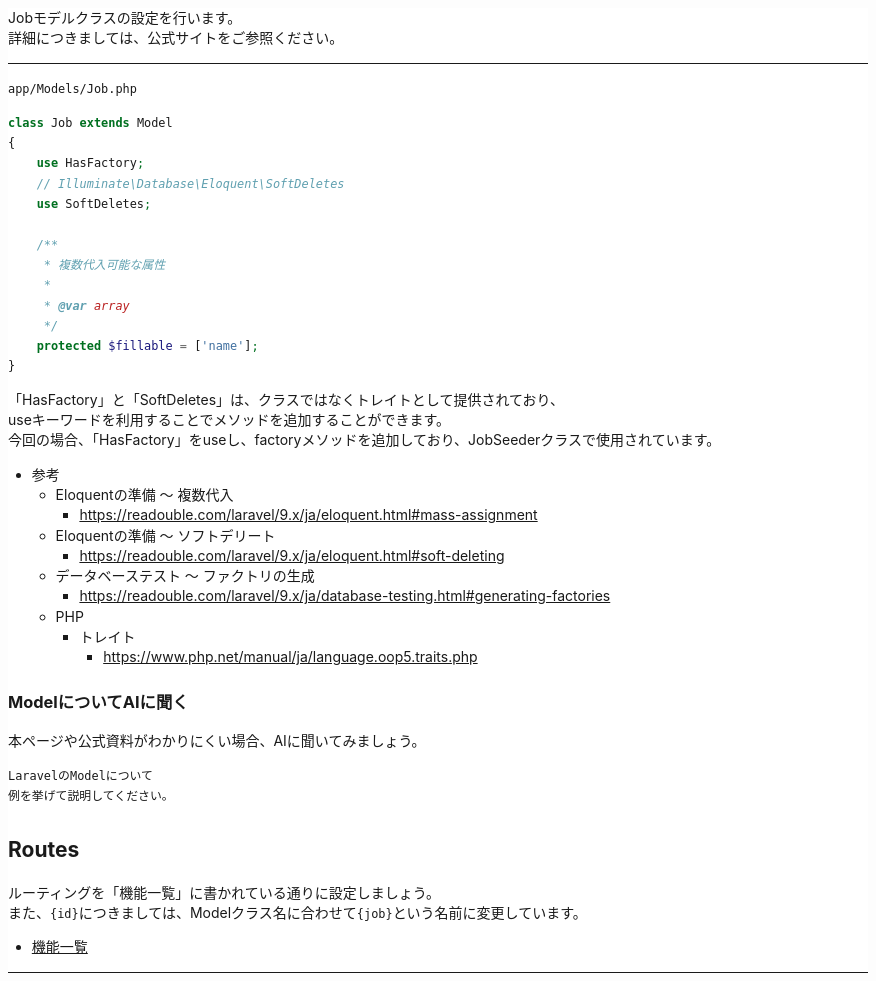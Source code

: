 Jobモデルクラスの設定を行います。  
詳細につきましては、公式サイトをご参照ください。

---

```txt
app/Models/Job.php
```

```php
class Job extends Model
{
    use HasFactory;
    // Illuminate\Database\Eloquent\SoftDeletes
    use SoftDeletes;

    /**
     * 複数代入可能な属性
     *
     * @var array
     */
    protected $fillable = ['name'];
}
```

「HasFactory」と「SoftDeletes」は、クラスではなくトレイトとして提供されており、  
useキーワードを利用することでメソッドを追加することができます。  
今回の場合、「HasFactory」をuseし、factoryメソッドを追加しており、JobSeederクラスで使用されています。

- 参考
  - Eloquentの準備 〜 複数代入
    - <https://readouble.com/laravel/9.x/ja/eloquent.html#mass-assignment>
  - Eloquentの準備 〜 ソフトデリート
    - <https://readouble.com/laravel/9.x/ja/eloquent.html#soft-deleting>
  - データベーステスト 〜 ファクトリの生成
    - <https://readouble.com/laravel/9.x/ja/database-testing.html#generating-factories>
  - PHP
    - トレイト
      - <https://www.php.net/manual/ja/language.oop5.traits.php>

### ModelについてAIに聞く

本ページや公式資料がわかりにくい場合、AIに聞いてみましょう。

```txt
LaravelのModelについて
例を挙げて説明してください。
```

## Routes

ルーティングを「機能一覧」に書かれている通りに設定しましょう。  
また、`{id}`につきましては、Modelクラス名に合わせて`{job}`という名前に変更しています。

- [機能一覧](./design/index.md#機能一覧)

---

= The task =
Return, word for word, the lines of the data above from the line with "- Eloquentの準備 〜 ソフトデリート" through the line with "### ModelについてAIに聞く", inclusive.

= Task result =
  - Eloquentの準備 〜 ソフトデリート
    - <https://readouble.com/laravel/9.x/ja/eloquent.html#soft-deleting>
  - データベーステスト 〜 ファクトリの生成
    - <https://readouble.com/laravel/9.x/ja/database-testing.html#generating-factories>
  - PHP
    - トレイト
      - <https://www.php.net/manual/ja/language.oop5.traits.php>

### ModelについてAIに聞く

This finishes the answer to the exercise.